### EXERCISE AIM
Copy out each line featuring the string "documentclass" from the entries beneath.

### EXERCISE MATERIAL

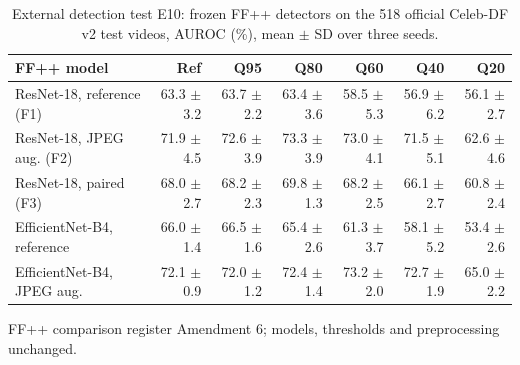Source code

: \begin{table}[t]
\centering
\footnotesize
\caption{External detection test E10: frozen FF++ detectors on the 518 official Celeb-DF v2 test videos, AUROC (\%), mean $\pm$ SD over three seeds.}
\label{tab:e10}
\setlength{\tabcolsep}{3.5pt}
\begin{tabular}{lrrrrrr}
\toprule
FF++ model & Ref & Q95 & Q80 & Q60 & Q40 & Q20 \\
\midrule
ResNet-18, reference (F1) & 63.3 $\pm$ 3.2 & 63.7 $\pm$ 2.2 & 63.4 $\pm$ 3.6 & 58.5 $\pm$ 5.3 & 56.9 $\pm$ 6.2 & 56.1 $\pm$ 2.7 \\
ResNet-18, JPEG aug. (F2) & 71.9 $\pm$ 4.5 & 72.6 $\pm$ 3.9 & 73.3 $\pm$ 3.9 & 73.0 $\pm$ 4.1 & 71.5 $\pm$ 5.1 & 62.6 $\pm$ 4.6 \\
ResNet-18, paired (F3) & 68.0 $\pm$ 2.7 & 68.2 $\pm$ 2.3 & 69.8 $\pm$ 1.3 & 68.2 $\pm$ 2.5 & 66.1 $\pm$ 2.7 & 60.8 $\pm$ 2.4 \\
EfficientNet-B4, reference & 66.0 $\pm$ 1.4 & 66.5 $\pm$ 1.6 & 65.4 $\pm$ 2.6 & 61.3 $\pm$ 3.7 & 58.1 $\pm$ 5.2 & 53.4 $\pm$ 2.6 \\
EfficientNet-B4, JPEG aug. & 72.1 $\pm$ 0.9 & 72.0 $\pm$ 1.2 & 72.4 $\pm$ 1.4 & 73.2 $\pm$ 2.0 & 72.7 $\pm$ 1.9 & 65.0 $\pm$ 2.2 \\
\bottomrule
\end{tabular}
\par\smallskip\parbox{\linewidth}{\scriptsize FF++ comparison register Amendment 6; models, thresholds and preprocessing unchanged.}
\end{table}
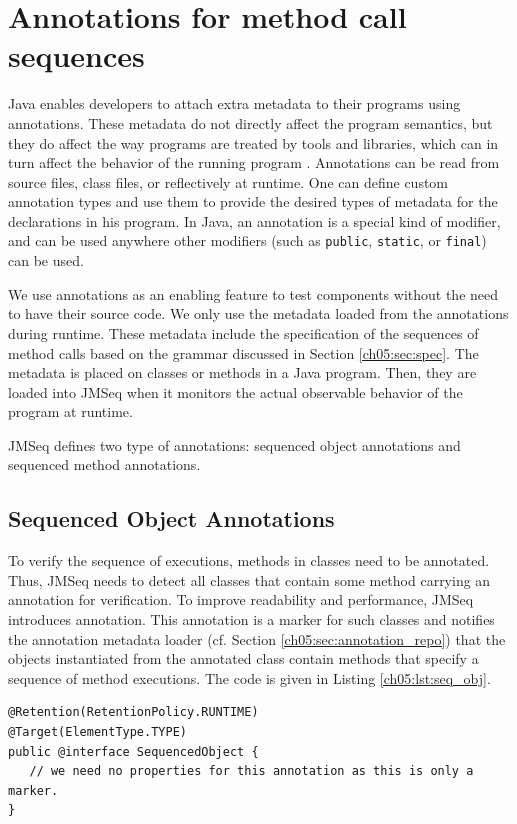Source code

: \section{Annotations for method call sequences} \label{ch05:sec:impl_annot}
Java enables developers to attach extra metadata to their programs using annotations.
These metadata do not directly affect the program semantics, but they do affect the
way programs are treated by tools and libraries, which can in turn affect the
behavior of the running program \cite{Java_5_Annotations}. Annotations can be
read from source files, class files, or reflectively at runtime. 
One can define custom annotation types and use them to provide the desired types of metadata for the declarations in his program. 
In Java, an annotation is a special kind of modifier, and can be used anywhere other
modifiers (such as {\small\texttt{public}}, {\small\texttt{static}}, or
{\small\texttt{final}}) can be used.

We use annotations as an enabling feature to test components without the need to have their source code.
We only use the metadata loaded from the annotations during runtime.
These metadata include the specification of the sequences of method calls
based on the grammar discussed in Section \ref{ch05:sec:spec}. The metadata
is placed on classes or methods in a Java program. 
Then, they are loaded into JMSeq when it monitors the actual observable
behavior of the program at runtime.

JMSeq defines two type of annotations: sequenced object annotations and
sequenced method annotations.

\subsection{Sequenced Object Annotations}

To verify the sequence of executions, methods in classes need to be
annotated. Thus, JMSeq needs to detect all  classes that contain
some method carrying an annotation for verification. 
To improve readability and performance, JMSeq introduces
 annotation. This annotation is a marker
for such classes and notifies the annotation metadata loader (cf.
Section \ref{ch05:sec:annotation_repo}) that the objects instantiated from the annotated
class contain methods that specify a sequence of method executions. 
The code is given in Listing \ref{ch05:lst:seq_obj}.


\lstset{language=Java}
\begin{lstlisting}[label=ch05:lst:seq_obj, caption=SequencedObject Annotation Declaration]
@Retention(RetentionPolicy.RUNTIME)
@Target(ElementType.TYPE)
public @interface SequencedObject {
   // we need no properties for this annotation as this is only a marker.
}
\end{lstlisting}

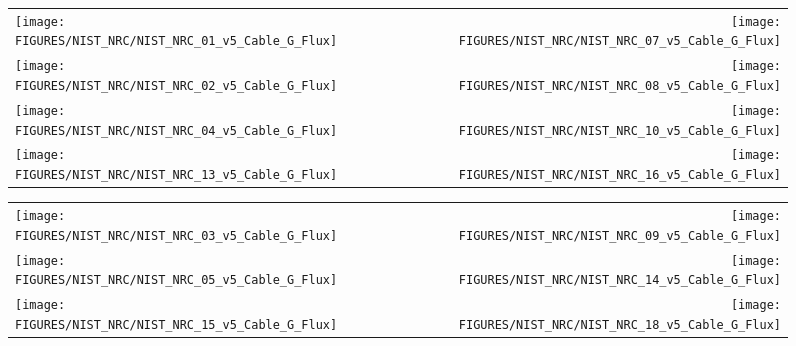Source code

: 
\begin{figure}[h!]
\begin{tabular*}{\textwidth}{l@{\extracolsep{\fill}}r}
\texttt{[image: FIGURES/NIST\_NRC/NIST\_NRC\_01\_v5\_Cable\_G\_Flux]} &
\texttt{[image: FIGURES/NIST\_NRC/NIST\_NRC\_07\_v5\_Cable\_G\_Flux]} \\
\texttt{[image: FIGURES/NIST\_NRC/NIST\_NRC\_02\_v5\_Cable\_G\_Flux]} &
\texttt{[image: FIGURES/NIST\_NRC/NIST\_NRC\_08\_v5\_Cable\_G\_Flux]} \\
\texttt{[image: FIGURES/NIST\_NRC/NIST\_NRC\_04\_v5\_Cable\_G\_Flux]} &
\texttt{[image: FIGURES/NIST\_NRC/NIST\_NRC\_10\_v5\_Cable\_G\_Flux]} \\
\texttt{[image: FIGURES/NIST\_NRC/NIST\_NRC\_13\_v5\_Cable\_G\_Flux]} &
\texttt{[image: FIGURES/NIST\_NRC/NIST\_NRC\_16\_v5\_Cable\_G\_Flux]}
\end{tabular*}
\label{NIST_NRC_Cable_G_Flux_Closed}
\end{figure}

\begin{figure}[h!]
\begin{tabular*}{\textwidth}{l@{\extracolsep{\fill}}r}
\texttt{[image: FIGURES/NIST\_NRC/NIST\_NRC\_03\_v5\_Cable\_G\_Flux]} &
\texttt{[image: FIGURES/NIST\_NRC/NIST\_NRC\_09\_v5\_Cable\_G\_Flux]} \\
\texttt{[image: FIGURES/NIST\_NRC/NIST\_NRC\_05\_v5\_Cable\_G\_Flux]} &
\texttt{[image: FIGURES/NIST\_NRC/NIST\_NRC\_14\_v5\_Cable\_G\_Flux]} \\
\texttt{[image: FIGURES/NIST\_NRC/NIST\_NRC\_15\_v5\_Cable\_G\_Flux]} &
\texttt{[image: FIGURES/NIST\_NRC/NIST\_NRC\_18\_v5\_Cable\_G\_Flux]}
\end{tabular*}
\label{NIST_NRC_Cable_G_Flux_Open}
\end{figure}




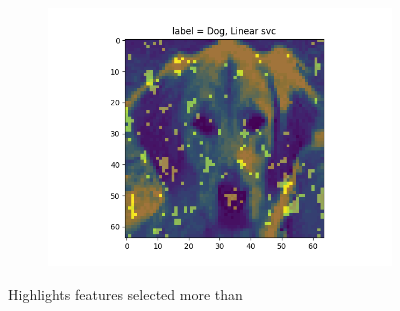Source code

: \documentclass{article}
\begin{document}
\begin{figure}[H]
\begin{subfigure}{.33\textwidth}
  \label{fig:sub-second}
\end{subfigure}
\begin{subfigure}{.33\textwidth}
  \centering
  \includegraphics[width=1\linewidth]{2c/Imp feat SVM.png}  
  
  \label{fig:sub-second}
\end{subfigure}
\caption{Highlights features selected more than  }
\label{feet pics}
\end{figure}
\end{document}
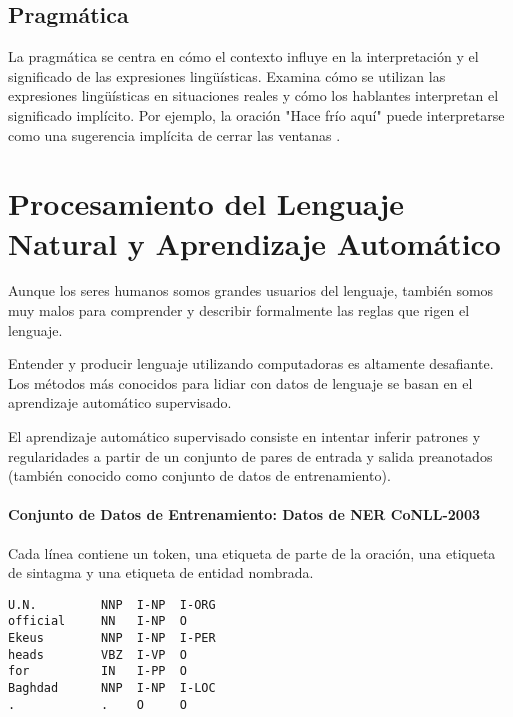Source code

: \documentclass{book}
\begin{document}
\subsection{Pragmática}

La pragmática se centra en cómo el contexto influye en la interpretación y el significado de las expresiones lingüísticas. Examina cómo se utilizan las expresiones lingüísticas en situaciones reales y cómo los hablantes interpretan el significado implícito. Por ejemplo, la oración "Hace frío aquí" puede interpretarse como una sugerencia implícita de cerrar las ventanas \cite{fromkin2018introduction}.


\section{Procesamiento del Lenguaje Natural y Aprendizaje Automático}

Aunque los seres humanos somos grandes usuarios del lenguaje, también somos muy malos para comprender y describir formalmente las reglas que rigen el lenguaje.

Entender y producir lenguaje utilizando computadoras es altamente desafiante. Los métodos más conocidos para lidiar con datos de lenguaje se basan en el aprendizaje automático supervisado.

El aprendizaje automático supervisado consiste en intentar inferir patrones y regularidades a partir de un conjunto de pares de entrada y salida preanotados (también conocido como conjunto de datos de entrenamiento).

\paragraph{Conjunto de Datos de Entrenamiento: Datos de NER CoNLL-2003}

Cada línea contiene un token, una etiqueta de parte de la oración, una etiqueta de sintagma y una etiqueta de entidad nombrada.
\begin{center}
\begin{verbatim}
U.N.         NNP  I-NP  I-ORG
official     NN   I-NP  O
Ekeus        NNP  I-NP  I-PER
heads        VBZ  I-VP  O
for          IN   I-PP  O
Baghdad      NNP  I-NP  I-LOC
.            .    O     O
\end{verbatim}
\end{center}

\end{document}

### WRITTEN REPLY
: \documentclass{article}
: \documentclass{book}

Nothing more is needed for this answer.